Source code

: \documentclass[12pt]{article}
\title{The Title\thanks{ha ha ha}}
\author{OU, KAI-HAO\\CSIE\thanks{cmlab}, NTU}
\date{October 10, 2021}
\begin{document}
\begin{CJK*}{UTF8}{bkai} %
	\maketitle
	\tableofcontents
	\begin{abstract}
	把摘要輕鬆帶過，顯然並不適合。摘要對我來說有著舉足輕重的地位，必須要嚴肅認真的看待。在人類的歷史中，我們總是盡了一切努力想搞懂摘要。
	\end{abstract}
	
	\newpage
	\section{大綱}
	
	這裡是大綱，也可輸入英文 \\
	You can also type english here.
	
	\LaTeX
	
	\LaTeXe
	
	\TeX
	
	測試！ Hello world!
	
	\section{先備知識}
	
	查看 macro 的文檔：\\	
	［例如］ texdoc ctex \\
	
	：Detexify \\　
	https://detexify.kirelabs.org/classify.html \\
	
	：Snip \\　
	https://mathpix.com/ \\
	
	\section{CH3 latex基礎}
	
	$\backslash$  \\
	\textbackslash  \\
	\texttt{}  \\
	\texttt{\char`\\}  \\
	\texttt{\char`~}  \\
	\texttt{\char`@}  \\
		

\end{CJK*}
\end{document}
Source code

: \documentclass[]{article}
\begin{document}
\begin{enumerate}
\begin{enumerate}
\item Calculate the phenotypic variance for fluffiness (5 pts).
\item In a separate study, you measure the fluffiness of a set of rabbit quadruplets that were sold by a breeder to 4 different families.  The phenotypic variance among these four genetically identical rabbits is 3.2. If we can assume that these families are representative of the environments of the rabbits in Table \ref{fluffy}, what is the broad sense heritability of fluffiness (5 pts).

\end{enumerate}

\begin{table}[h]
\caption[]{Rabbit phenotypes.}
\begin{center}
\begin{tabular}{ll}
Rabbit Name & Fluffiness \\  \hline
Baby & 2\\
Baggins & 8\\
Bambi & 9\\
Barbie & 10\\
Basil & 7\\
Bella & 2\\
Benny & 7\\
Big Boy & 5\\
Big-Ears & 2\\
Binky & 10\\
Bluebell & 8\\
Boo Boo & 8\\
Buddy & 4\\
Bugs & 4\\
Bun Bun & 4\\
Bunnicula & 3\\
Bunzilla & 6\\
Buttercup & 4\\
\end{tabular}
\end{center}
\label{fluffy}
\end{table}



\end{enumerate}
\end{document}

+-------+

PROBLEM DETAILS
With nothing left out, output the whole listing exactly.

RESULT OF THE EXERCISE
Source code

: \documentclass[12pt]{article}
\title{The Title\thanks{ha ha ha}}
\author{OU, KAI-HAO\\CSIE\thanks{cmlab}, NTU}
\date{October 10, 2021}
\begin{document}
\begin{CJK*}{UTF8}{bkai} %
	\maketitle
	\tableofcontents
	\begin{abstract}
	把摘要輕鬆帶過，顯然並不適合。摘要對我來說有著舉足輕重的地位，必須要嚴肅認真的看待。在人類的歷史中，我們總是盡了一切努力想搞懂摘要。
	\end{abstract}
	
	\newpage
	\section{大綱}
	
	這裡是大綱，也可輸入英文 \\
	You can also type english here.
	
	\LaTeX
	
	\LaTeXe
	
	\TeX
	
	測試！ Hello world!
	
	\section{先備知識}
	
	查看 macro 的文檔：\\	
	［例如］ texdoc ctex \\
	
	：Detexify \\　
	https://detexify.kirelabs.org/classify.html \\
	
	：Snip \\　
	https://mathpix.com/ \\
	
	\section{CH3 latex基礎}
	
	$\backslash$  \\
	\textbackslash  \\
	\texttt{}  \\
	\texttt{\char`\\}  \\
	\texttt{\char`~}  \\
	\texttt{\char`@}  \\
		

\end{CJK*}
\end{document}
Source code

: \documentclass[]{article}
\begin{document}
\begin{enumerate}
\begin{enumerate}
\item Calculate the phenotypic variance for fluffiness (5 pts).
\item In a separate study, you measure the fluffiness of a set of rabbit quadruplets that were sold by a breeder to 4 different families.  The phenotypic variance among these four genetically identical rabbits is 3.2. If we can assume that these families are representative of the environments of the rabbits in Table \ref{fluffy}, what is the broad sense heritability of fluffiness (5 pts).

\end{enumerate}

\begin{table}[h]
\caption[]{Rabbit phenotypes.}
\begin{center}
\begin{tabular}{ll}
Rabbit Name & Fluffiness \\  \hline
Baby & 2\\
Baggins & 8\\
Bambi & 9\\
Barbie & 10\\
Basil & 7\\
Bella & 2\\
Benny & 7\\
Big Boy & 5\\
Big-Ears & 2\\
Binky & 10\\
Bluebell & 8\\
Boo Boo & 8\\
Buddy & 4\\
Bugs & 4\\
Bun Bun & 4\\
Bunnicula & 3\\
Bunzilla & 6\\
Buttercup & 4\\
\end{tabular}
\end{center}
\label{fluffy}
\end{table}



\end{enumerate}
\end{document}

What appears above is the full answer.